Rene Daalder saw the Pistols and RM as a case of two angry worlds colliding. Meyer was Mr. Can-Do, always ready to go-go-go. “Every morning the phone would ring at 5:30 a.m., a military wake-up call. If Russ heard in your voice that you were still somewhat sleepy, he would find it disgusting.” The Pistols, on the other hand, “were not at all about energy. Sick every morning, incapable of moving a limb, totally lethargic British guys.”

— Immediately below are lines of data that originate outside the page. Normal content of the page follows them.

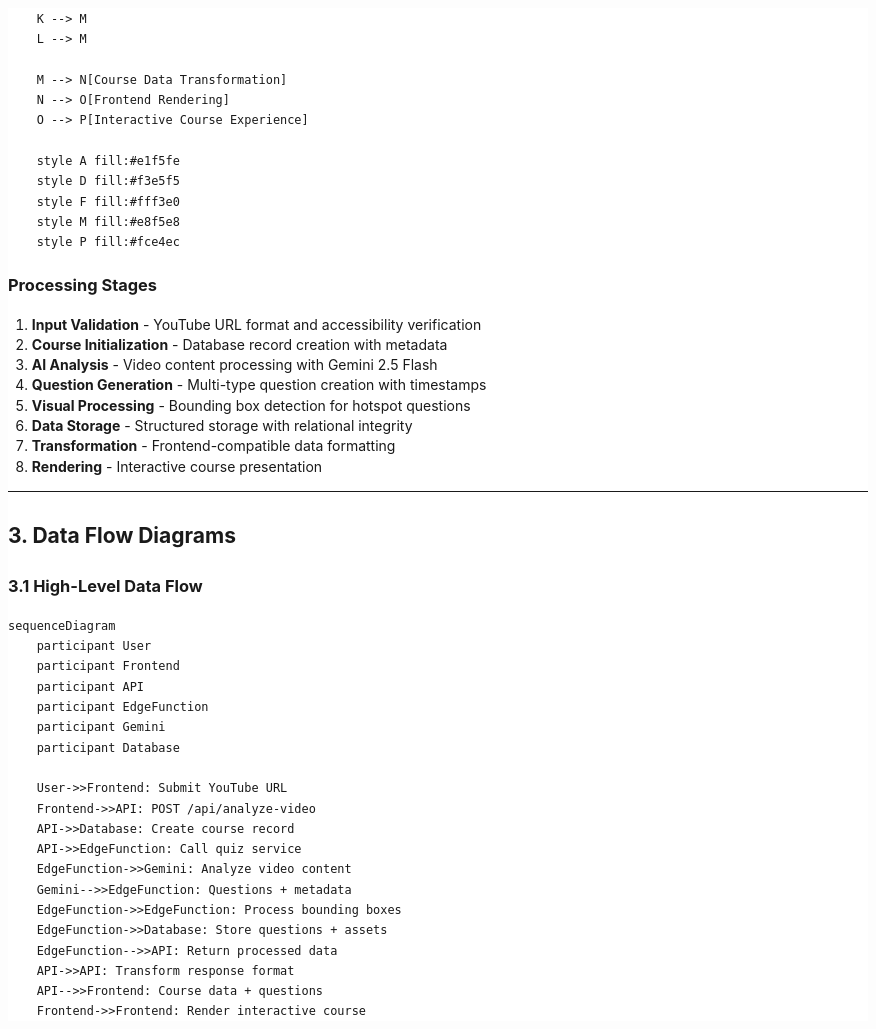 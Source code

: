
 ```mermaid
    K --> M
    L --> M
    
    M --> N[Course Data Transformation]
    N --> O[Frontend Rendering]
    O --> P[Interactive Course Experience]
    
    style A fill:#e1f5fe
    style D fill:#f3e5f5
    style F fill:#fff3e0
    style M fill:#e8f5e8
    style P fill:#fce4ec
```

### Processing Stages

1. **Input Validation** - YouTube URL format and accessibility verification
2. **Course Initialization** - Database record creation with metadata
3. **AI Analysis** - Video content processing with Gemini 2.5 Flash
4. **Question Generation** - Multi-type question creation with timestamps
5. **Visual Processing** - Bounding box detection for hotspot questions
6. **Data Storage** - Structured storage with relational integrity
7. **Transformation** - Frontend-compatible data formatting
8. **Rendering** - Interactive course presentation

---

## 3. Data Flow Diagrams

### 3.1 High-Level Data Flow

```mermaid
sequenceDiagram
    participant User
    participant Frontend
    participant API
    participant EdgeFunction
    participant Gemini
    participant Database
    
    User->>Frontend: Submit YouTube URL
    Frontend->>API: POST /api/analyze-video
    API->>Database: Create course record
    API->>EdgeFunction: Call quiz service
    EdgeFunction->>Gemini: Analyze video content
    Gemini-->>EdgeFunction: Questions + metadata
    EdgeFunction->>EdgeFunction: Process bounding boxes
    EdgeFunction->>Database: Store questions + assets
    EdgeFunction-->>API: Return processed data
    API->>API: Transform response format
    API-->>Frontend: Course data + questions
    Frontend->>Frontend: Render interactive course
```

By this point in the game Rotten and Vicious totally despised McLaren, and Who Killed Bambi? became emblematic of his scheming megalomania. Now the Pistols had been relegated to performing monkeys in a Russ Meyer film. Rotten, particularly annoyed he’d been consigned to play a sex fiend, was determined to wear a garish hippie outfit for the role to thwart what he surely regarded as a Hollywood version of punk. According to director Julien Temple, who picked up the pieces after Meyer left (and decades later put together the one great Pistols visual document, The Filth and the Fury), it was during the Bambi debacle that McLaren really lost control of the band. “The group broke up largely because of that film,” he said.

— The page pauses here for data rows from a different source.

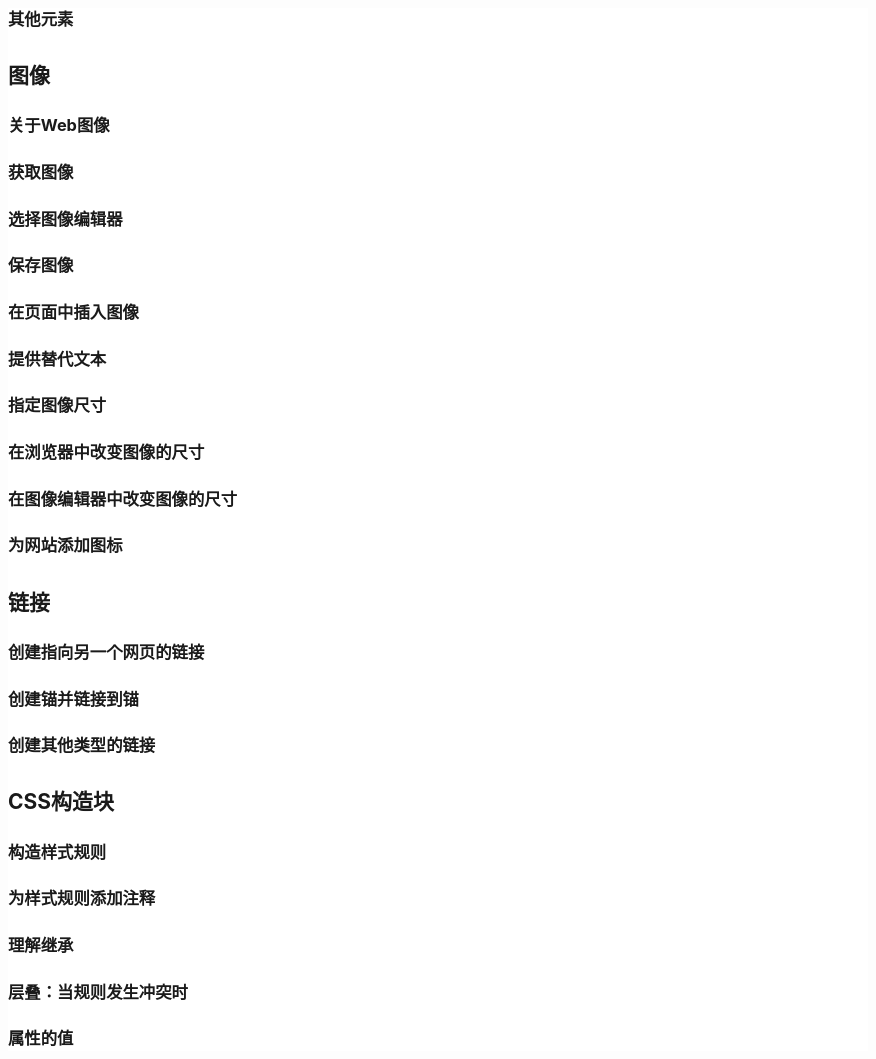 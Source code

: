 ### 其他元素

## 图像

### 关于Web图像

### 获取图像

### 选择图像编辑器

### 保存图像

### 在页面中插入图像

### 提供替代文本

### 指定图像尺寸

### 在浏览器中改变图像的尺寸

### 在图像编辑器中改变图像的尺寸

### 为网站添加图标

## 链接

### 创建指向另一个网页的链接

### 创建锚并链接到锚

### 创建其他类型的链接

## CSS构造块

### 构造样式规则

### 为样式规则添加注释

### 理解继承

### 层叠：当规则发生冲突时

### 属性的值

Still, the project staggered along. McLaren drove Meyer around London, amused by the director’s determination to avoid showing a single red double-decker bus in the film, and his fascination with arcane British street signs, “names like Wopping, Battersea, Bayswater, names that conjured up sexual connotations.” Ebert polished off another round on the script and flew home. Sets were built near Heathrow, and Meyer summoned Fred Owens and Jim Ryan to join him in London.
In mid-October 1977, Meyer shot the opening scene, where M.J. kills the deer that’s dumped on the little girl’s doorstep. With Blacksnake’s David Prowse as the chauffeur, all went well. “They’d already seen the dailies of the stuff they’d shot and had put a work print together of the first scene,” said Jim Ryan. When Steve Jones saw the footage, “I didn’t really know what to make of it, ’cause I didn’t even bother reading the script.” He admits he was still looking forward to “the birds with big tits.”
Three days into the shoot it became apparent that they were already out of money.
McLaren had never finalized a deal. “Reams of contracts were prepared, document upon document for producing and financing of the film,” Sandy Lieberson, then of 20th Century Fox, told Craig Bromberg. “And Malcolm was continually changing his mind.” With increasing chaos surrounding the proj-ect, Fox’s stockholders were getting cold feet—particularly one of its more famous board members. “We just happened to meet the Fox guys who axed us in an elevator in Portugal,” recalled Jim Ryan. “They said, ‘Well, this is off the record—[stockholder] Princess Grace said, ‘We don’t want another X picture from Meyer.’ ” Yes, none other than Grace Kelly hammered the final nail in Bambi’s coffin.
Would Who Killed Bambi? have made a great film? Who knows. “What a tragedy! It could’ve been a screamer!” insisted RM, who found Ebert’s script to be cinematic gold. Steve Jones thought Meyer was clueless when it came to the band’s music, complaining that as far as RM was concerned, “we were the Monkees.” “It was totally doomed,” said Rene Daalder. “It could never have happened, really.” Meyer’s best pictures may approximate the energy of rock, but he had little interest in the actual stuff, and one of the world’s most exciting bands might’ve been squandered in the process. “Almost without exception, motion pictures are a very unfortunate match with rock and roll,” maintained Daalder. “Ultimately you’re going to pervert or corrupt the spirit. It just can’t be done.”